Plajlar açık, oteller açık, dershane ve etüt merkezleri açık, lokantalar açık, kahvehaneler açık, fabrikalar açık, düğün salonları açık, AVM'ler açık, pazarlar açık, halı sahalar açık, OKULLAR KAPALI. Salgını okulları kapatarak mı durduracağız? Almanya'dan Rusya'ya, Fransa'dan İtalya'ya kadar birçok ülkede okullar açıkken Türkiye'de sadece 1. sınıfların kısmi olarak açılması kabul edilemez.

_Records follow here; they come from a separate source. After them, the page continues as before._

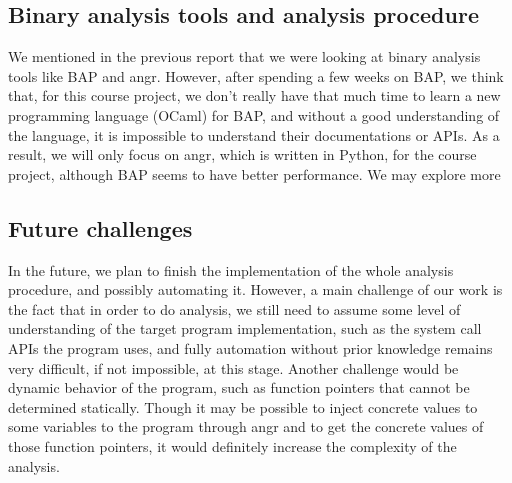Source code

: \subsection{Binary analysis tools and analysis procedure}

We mentioned in the previous report that we were looking at binary analysis
tools like BAP and angr. However, after spending a few weeks on BAP, we think
that, for this course project, we don't really have that much time to learn a
new programming language (OCaml) for BAP, and without a good understanding of
the language, it is impossible to understand their documentations or APIs. As a
result, we will only focus on angr, which is written in Python, for the course
project, although BAP seems to have better performance. We may explore more

\subsection{Future challenges}

In the future, we plan to finish the implementation of the whole analysis
procedure, and possibly automating it. However, a main challenge of our work is
the fact that in order to do analysis, we still need to assume some level of
understanding of the target program implementation, such as the system call APIs
the program uses, and fully automation without prior knowledge remains very
difficult, if not impossible, at this stage. Another challenge would be dynamic
behavior of the program, such as function pointers that cannot be determined
statically. Though it may be possible to inject concrete values to some
variables to the program through angr and to get the concrete values of those
function pointers, it would definitely increase the complexity of the analysis.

Üstelik salgından dolayı en fazla ölümlerin yaşandığı İtalya'da (vefat: 35.941) ve Fransa'da (vefat: 32.155) okullar açıkken, en az ölümlerin yaşandığı ülkelerden biri olan Türkiye'de (vefat: 8.325) okulların kapalı olmasının sebebi nedir? İtalyanlar ve Fransızlar bizden daha mı cesur?
Virüsten dolayı ağır hastalık geçirme ihtimalleri olan yaş grupları her yere gidebilirken, virüsten grip kadar bile etkilenmeyen çocuk ve gençlerimiz ise okula gidemiyorlar. Çocuk ve gençlerimiz okula gidemezken başka yerlere ise rahatlıkla gidebiliyorlar. Bu durumun mantığını anlamak mümkün değil.
Hemen bir planlama yapıp, gerekli tedbirleri alarak eğitime başlamalıyız. En büyük hatamız her şeye bütüncül yaklaşmak. Türkiye'nin tamamında okulları kapatmak yerine vaka sayısı artan ilçelerde, semtlerde, mahallelerde ve okullarda eğitim, riskli durum sona erene kadar durdurulabilir. Risk ortadan kalkınca eğitime tekrar başlanır. Müfredat daraltılıp, ders sayısı ve ders saatleri azaltılarak bazı sınıflar sonbahar ve kışın (1-2, 5, 8, 9, 12) bazı sınıflar ise ilkbahar ve yazın (1, 3-4, 6-7, 10-11) eğitim görebilirler. Üniversitelerde de ilk başta 1. sınıflarla eğitime başlamak doğru olacaktır. Okula gelemeyen sınıflara da uzaktan eğitim devam ettirilir. Böyle bir yol izlenirse okullarda öğrenci sayısı da azaltılmış olur. Teneffüs saatleri sınıf sınıf ayrılarak, aynı anda öğrencilerin bir arada bulunmaları engellenebilir. Hepsine aynı anda eğitim veremiyorsak, kademeli olarak eğitim vermeyi niçin düşünmüyoruz? Ya hep ya hiç mantığı doğru bir mantık değildir. Okullarda ne kadar çok süre eğitim verebilirsek bu nesillerimizin geleceği açısından önemli bir kazanım olacaktır.
Okula gidememenin fiziksel, psikolojik ve pedagojik zararları yıllar sonra ortaya çıkacak ve telafi edilemeyecektir. Fakir ile zengin çocuklar arasındaki uçurum eğitim alanında daha da derinleşecektir. Bu konuda acilen makro bir planlama yapılıp, bütün toplum el ele verip, dayanışma içinde mücadele edip, bu meseleyi çözmeliyiz. Yoksa bir neslin büyük bir öğrenme kaybına uğramasının yanısıra evde devamlı olarak bilgisayar ve cep telefonlarıyla oynamanın bozacağı psikolojiyi hiçbir şekilde telafi edemeyiz. Gerekirse hayatın birçok alanına kısıtlama getirip okullarımızı açık tutmalıyız. Eğitimin feda edilmesi demek, bir neslin de feda edilmesi demektir.